Ist bei uns vor 4 Jahren auch passiert. Die Qualitäter wurden auf Entwicklung und Fertigung verteilt. Als Rest blieb eine kleine Stabstelle für die Systempflege. Seitdem geht's der Qualität deutlich besser. Grund: Die gute alte Arbeitsteilung "Ich mache meinen Job und Du machst dazu die Qualität" ist endlich vorbei. Grundvoraussetzung allerdings (bei uns erfüllt): Die Geschäftsleitung ist mit einigem Druck dahinter her, daß jeder seine Arbeit sauber macht. Schlechte Qualitätszahlen oder auffällige Vorkommnisse können zu sehr intensiven Rückfragen führen. So langsam ist auch das mittlere Management ziemlich auf Linie. Noch ein paar Jahre, schätze ich, und wir sind ziemlich stabil.

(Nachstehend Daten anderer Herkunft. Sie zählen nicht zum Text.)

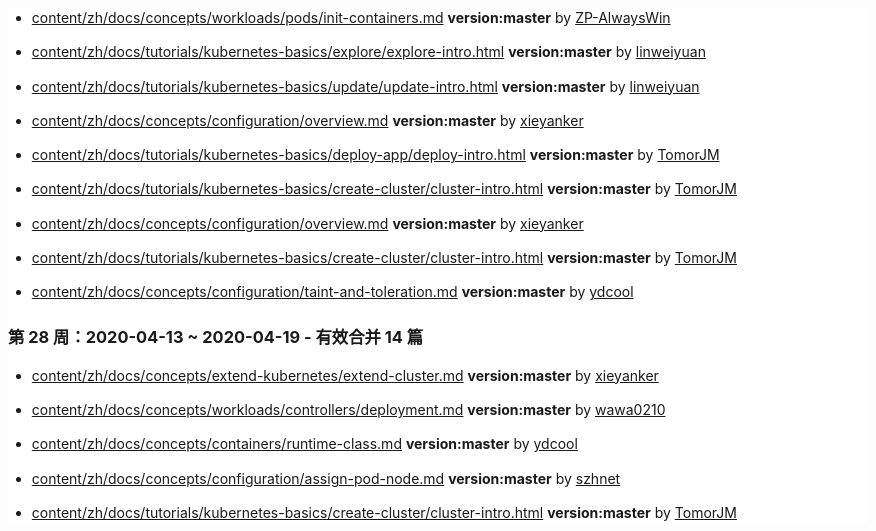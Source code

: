 - [content/zh/docs/concepts/workloads/pods/init-containers.md](https://github.com/kubernetes/website/blob/master/content/zh/docs/concepts/workloads/pods/init-containers.md) **version:master** by [ZP-AlwaysWin](https://github.com/ZP-AlwaysWin)

- [content/zh/docs/tutorials/kubernetes-basics/explore/explore-intro.html](https://github.com/kubernetes/website/blob/master/content/zh/docs/tutorials/kubernetes-basics/explore/explore-intro.html) **version:master** by [linweiyuan](https://github.com/linweiyuan)

- [content/zh/docs/tutorials/kubernetes-basics/update/update-intro.html](https://github.com/kubernetes/website/blob/master/content/zh/docs/tutorials/kubernetes-basics/update/update-intro.html) **version:master** by [linweiyuan](https://github.com/linweiyuan)

- [content/zh/docs/concepts/configuration/overview.md](https://github.com/kubernetes/website/blob/master/content/zh/docs/concepts/configuration/overview.md) **version:master** by [xieyanker](https://github.com/xieyanker)

- [content/zh/docs/tutorials/kubernetes-basics/deploy-app/deploy-intro.html](https://github.com/kubernetes/website/blob/master/content/zh/docs/tutorials/kubernetes-basics/deploy-app/deploy-intro.html) **version:master** by [TomorJM](https://github.com/TomorJM)

- [content/zh/docs/tutorials/kubernetes-basics/create-cluster/cluster-intro.html](https://github.com/kubernetes/website/blob/master/content/zh/docs/tutorials/kubernetes-basics/create-cluster/cluster-intro.html) **version:master** by [TomorJM](https://github.com/TomorJM)

- [content/zh/docs/concepts/configuration/overview.md](https://github.com/kubernetes/website/blob/master/content/zh/docs/concepts/configuration/overview.md) **version:master** by [xieyanker](https://github.com/xieyanker)

- [content/zh/docs/tutorials/kubernetes-basics/create-cluster/cluster-intro.html](https://github.com/kubernetes/website/blob/master/content/zh/docs/tutorials/kubernetes-basics/create-cluster/cluster-intro.html) **version:master** by [TomorJM](https://github.com/TomorJM)

- [content/zh/docs/concepts/configuration/taint-and-toleration.md](https://github.com/kubernetes/website/blob/master/content/zh/docs/concepts/configuration/taint-and-toleration.md) **version:master** by [ydcool](https://github.com/ydcool)

### 第 28 周：2020-04-13 ~ 2020-04-19 - 有效合并 14 篇

- [content/zh/docs/concepts/extend-kubernetes/extend-cluster.md](https://github.com/kubernetes/website/blob/master/content/zh/docs/concepts/extend-kubernetes/extend-cluster.md) **version:master** by [xieyanker](https://github.com/xieyanker)

- [content/zh/docs/concepts/workloads/controllers/deployment.md](https://github.com/kubernetes/website/blob/master/content/zh/docs/concepts/workloads/controllers/deployment.md) **version:master** by [wawa0210](https://github.com/wawa0210)

- [content/zh/docs/concepts/containers/runtime-class.md](https://github.com/kubernetes/website/blob/master/content/zh/docs/concepts/containers/runtime-class.md) **version:master** by [ydcool](https://github.com/ydcool)

- [content/zh/docs/concepts/configuration/assign-pod-node.md](https://github.com/kubernetes/website/blob/master/content/zh/docs/concepts/configuration/assign-pod-node.md) **version:master** by [szhnet](https://github.com/szhnet)

- [content/zh/docs/tutorials/kubernetes-basics/create-cluster/cluster-intro.html](https://github.com/kubernetes/website/blob/master/content/zh/docs/tutorials/kubernetes-basics/create-cluster/cluster-intro.html) **version:master** by [TomorJM](https://github.com/TomorJM)
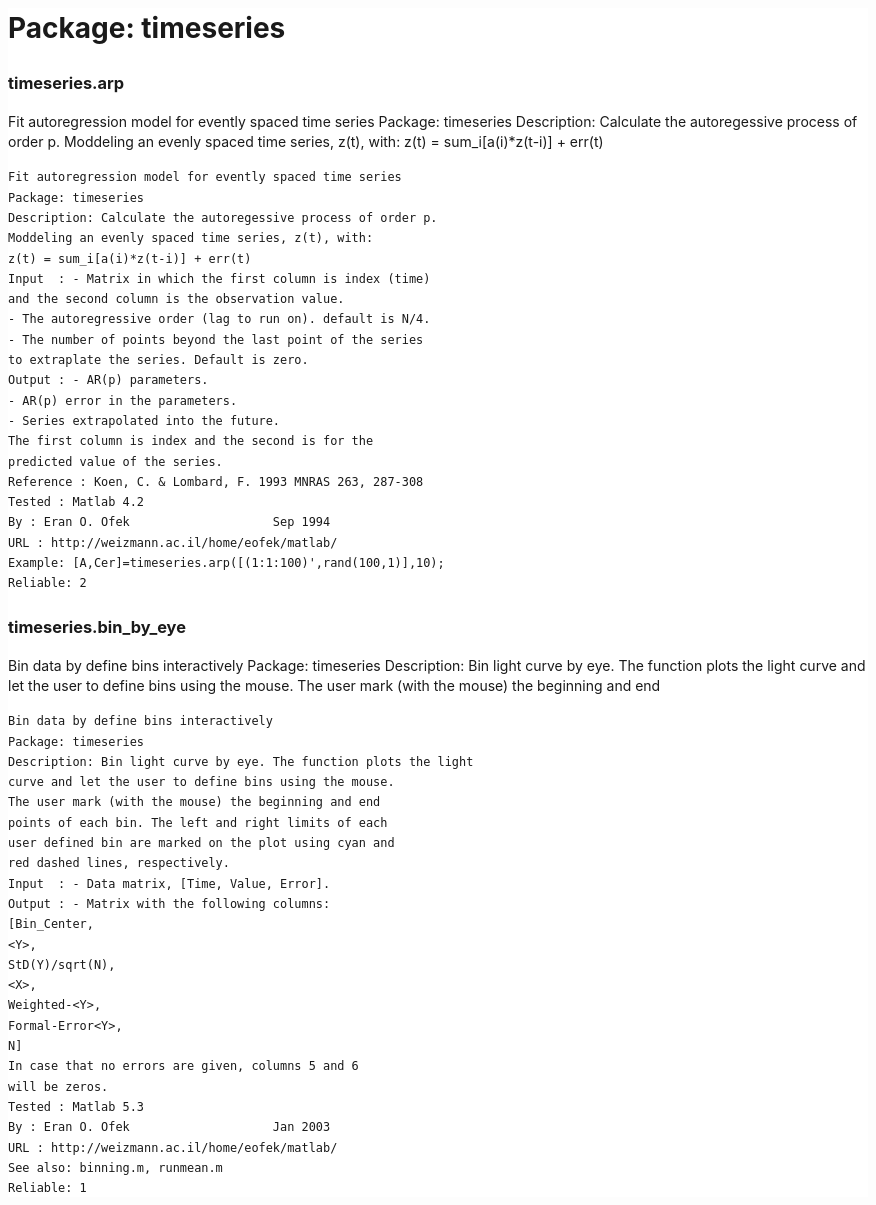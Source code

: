 # Package: timeseries


### timeseries.arp

Fit autoregression model for evently spaced time series Package: timeseries Description: Calculate the autoregessive process of order p. Moddeling an evenly spaced time series, z(t), with: z(t) = sum_i[a(i)*z(t-i)] + err(t)


    
    Fit autoregression model for evently spaced time series  
    Package: timeseries  
    Description: Calculate the autoregessive process of order p.  
    Moddeling an evenly spaced time series, z(t), with:  
    z(t) = sum_i[a(i)*z(t-i)] + err(t)  
    Input  : - Matrix in which the first column is index (time)  
    and the second column is the observation value.  
    - The autoregressive order (lag to run on). default is N/4.  
    - The number of points beyond the last point of the series  
    to extraplate the series. Default is zero.  
    Output : - AR(p) parameters.  
    - AR(p) error in the parameters.  
    - Series extrapolated into the future.  
    The first column is index and the second is for the  
    predicted value of the series.  
    Reference : Koen, C. & Lombard, F. 1993 MNRAS 263, 287-308  
    Tested : Matlab 4.2  
    By : Eran O. Ofek                    Sep 1994  
    URL : http://weizmann.ac.il/home/eofek/matlab/  
    Example: [A,Cer]=timeseries.arp([(1:1:100)',rand(100,1)],10);  
    Reliable: 2  
      
      
### timeseries.bin_by_eye

Bin data by define bins interactively Package: timeseries Description: Bin light curve by eye. The function plots the light curve and let the user to define bins using the mouse. The user mark (with the mouse) the beginning and end


    
    Bin data by define bins interactively  
    Package: timeseries  
    Description: Bin light curve by eye. The function plots the light  
    curve and let the user to define bins using the mouse.  
    The user mark (with the mouse) the beginning and end  
    points of each bin. The left and right limits of each  
    user defined bin are marked on the plot using cyan and  
    red dashed lines, respectively.  
    Input  : - Data matrix, [Time, Value, Error].  
    Output : - Matrix with the following columns:  
    [Bin_Center,  
    <Y>,  
    StD(Y)/sqrt(N),  
    <X>,  
    Weighted-<Y>,  
    Formal-Error<Y>,  
    N]  
    In case that no errors are given, columns 5 and 6  
    will be zeros.  
    Tested : Matlab 5.3  
    By : Eran O. Ofek                    Jan 2003  
    URL : http://weizmann.ac.il/home/eofek/matlab/  
    See also: binning.m, runmean.m  
    Reliable: 1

Fazit: Es ist keine Frage der Organisationsform sondern des Engagements der Führung. Wenn die z.B. auf FMEAs in der Entwicklung und Umsetzung der daraus sich ergebenden Erkenntnisse drängt, brauchst Du Qualitäter nur noch als Spezialisten für z.B. selbige FMEAs. Aber davon hatten wir's ja schon oft.....
PS: Rettungsmaßnahmen wo erforderlich: Letztendlich nur durch die Kunden. Auf uns ist der Druck da beträchtlich.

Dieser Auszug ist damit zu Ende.